**Task to carry out**
Scan the data below for the string "they". Copy every line where it appears.

[Source texts of formatted documents]
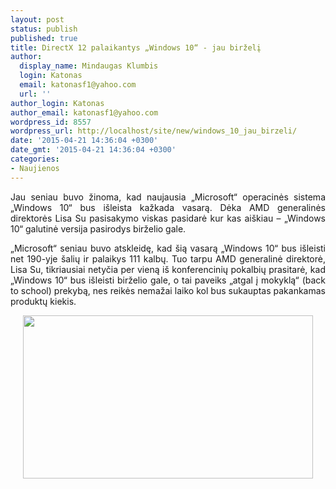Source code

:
 ```yaml
---
layout: post
status: publish
published: true
title: DirectX 12 palaikantys „Windows 10“ - jau birželį
author:
  display_name: Mindaugas Klumbis
  login: Katonas
  email: katonasf1@yahoo.com
  url: ''
author_login: Katonas
author_email: katonasf1@yahoo.com
wordpress_id: 8557
wordpress_url: http://localhost/site/new/windows_10_jau_birzeli/
date: '2015-04-21 14:36:04 +0300'
date_gmt: '2015-04-21 14:36:04 +0300'
categories:
- Naujienos
---
```

<p style="text-align: justify;">
	Jau seniau buvo žinoma, kad naujausia &bdquo;Microsoft&ldquo; operacinės sistema &bdquo;Windows 10&ldquo; bus i&scaron;leista kažkada vasarą. Dėka AMD generalinės direktorės Lisa Su pasisakymo viskas pasidarė kur kas ai&scaron;kiau &ndash; &bdquo;Windows 10&ldquo; galutinė versija pasirodys birželio gale.</p>
<p style="text-align: justify;">
	&bdquo;Microsoft&ldquo; seniau buvo atskleidę, kad &scaron;ią vasarą &bdquo;Windows 10&ldquo; bus i&scaron;leisti net 190-yje &scaron;alių ir palaikys 111 kalbų. Tuo tarpu AMD generalinė direktorė, Lisa Su, tikriausiai netyčia per vieną i&scaron; konferencinių pokalbių prasitarė, kad &bdquo;Windows 10&ldquo; bus i&scaron;leisti birželio gale, o tai paveiks &bdquo;atgal į mokyklą&ldquo; (back to school) prekybą, nes reikės nemažai laiko kol bus sukauptas pakankamas produktų kiekis.</p>
<p style="text-align: center;">
	<a href="http://technews.lt/userfiles/microsoft_windows_10_for_all.jpg"><img alt="" src="http://technews.lt/userfiles/microsoft_windows_10_for_all.jpg" style="width: 464px; height: 261px;" /></a></p>
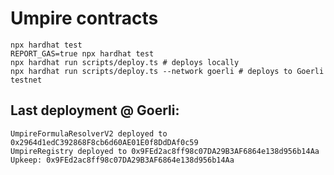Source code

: # Umpire contracts

```shell
npx hardhat test
REPORT_GAS=true npx hardhat test
npx hardhat run scripts/deploy.ts # deploys locally
npx hardhat run scripts/deploy.ts --network goerli # deploys to Goerli testnet
```

## Last deployment @ Goerli:

```
UmpireFormulaResolverV2 deployed to 0x2964d1edC392868F8cb6d60AE01E0f8DdDAf0c59
UmpireRegistry deployed to 0x9FEd2ac8ff98c07DA29B3AF6864e138d956b14Aa
Upkeep: 0x9FEd2ac8ff98c07DA29B3AF6864e138d956b14Aa 
```
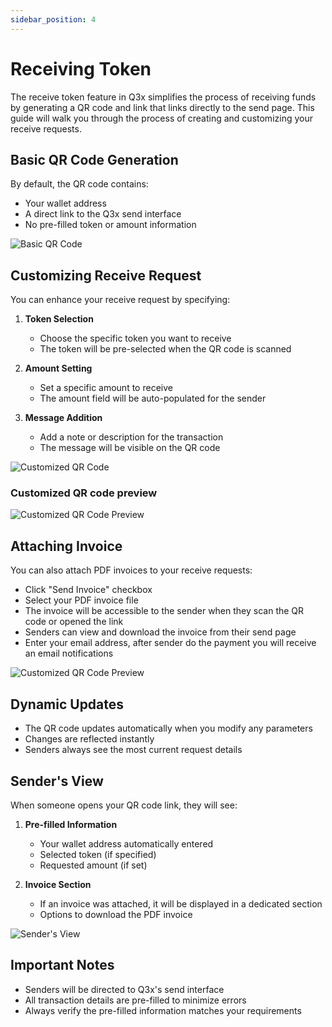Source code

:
```yaml
---
sidebar_position: 4
---
```


# Receiving Token

The receive token feature in Q3x simplifies the process of receiving funds by generating a QR code and link that links directly to the send page. This guide will walk you through the process of creating and customizing your receive requests.

## Basic QR Code Generation

By default, the QR code contains:

- Your wallet address
- A direct link to the Q3x send interface
- No pre-filled token or amount information

![Basic QR Code](/img/receive/qr.png)

## Customizing Receive Request

You can enhance your receive request by specifying:

1. **Token Selection**

   - Choose the specific token you want to receive
   - The token will be pre-selected when the QR code is scanned

2. **Amount Setting**

   - Set a specific amount to receive
   - The amount field will be auto-populated for the sender

3. **Message Addition**
   - Add a note or description for the transaction
   - The message will be visible on the QR code

![Customized QR Code](/img/receive/customize.png)

### Customized QR code preview

![Customized QR Code Preview](/img/receive/customized-qr.png)

## Attaching Invoice

You can also attach PDF invoices to your receive requests:

- Click "Send Invoice" checkbox
- Select your PDF invoice file
- The invoice will be accessible to the sender when they scan the QR code or opened the link
- Senders can view and download the invoice from their send page
- Enter your email address, after sender do the payment you will receive an email notifications

![Customized QR Code Preview](/img/receive/add-invoice.png)

## Dynamic Updates

- The QR code updates automatically when you modify any parameters
- Changes are reflected instantly
- Senders always see the most current request details

## Sender's View

When someone opens your QR code link, they will see:

1. **Pre-filled Information**

   - Your wallet address automatically entered
   - Selected token (if specified)
   - Requested amount (if set)

2. **Invoice Section**
   - If an invoice was attached, it will be displayed in a dedicated section
   - Options to download the PDF invoice

![Sender's View](/img/receive/sender-view.png)

## Important Notes

- Senders will be directed to Q3x's send interface
- All transaction details are pre-filled to minimize errors
- Always verify the pre-filled information matches your requirements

**Final answer**
- The invoice will be accessible to the sender when they scan the QR code or opened the link
When someone opens your QR code link, they will see:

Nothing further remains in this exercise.